→ THE PROBLEM
Count up the lines below where the word "blogs" shows up, and respond with the number alone.

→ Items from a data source
○ ○ ○ ○ ○ ○ ○
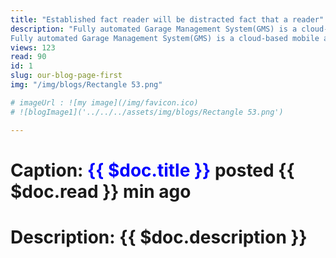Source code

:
 ```yaml
---
title: "Established fact reader will be distracted fact that a reader"
description: "Fully automated Garage Management System(GMS) is a cloud-based mobile and responsive web application for garage management with CMS.Fully automated Garage Management System(GMS) is a cloud-basedmobile and responsive web application for garage management with CMS.
Fully automated Garage Management System(GMS) is a cloud-based mobile and responsive web application for garage management with CMS.Fully automated Garage Management System(GMS) is a cloud-basedmobile and responsive web application for garage management with CMS"
views: 123
read: 90
id: 1
slug: our-blog-page-first
img: "/img/blogs/Rectangle 53.png"

# imageUrl : ![my image](/img/favicon.ico)
# ![blogImage1]('../../../assets/img/blogs/Rectangle 53.png')

---
```

# **Caption:** <font color="blue" font="bold"> {{ $doc.title }}</font> posted {{ $doc.read }} min ago
# **Description:** {{ $doc.description }}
○ ○ ○ ○ ○ ○ ○
→ ANSWER FOR THE TASK
2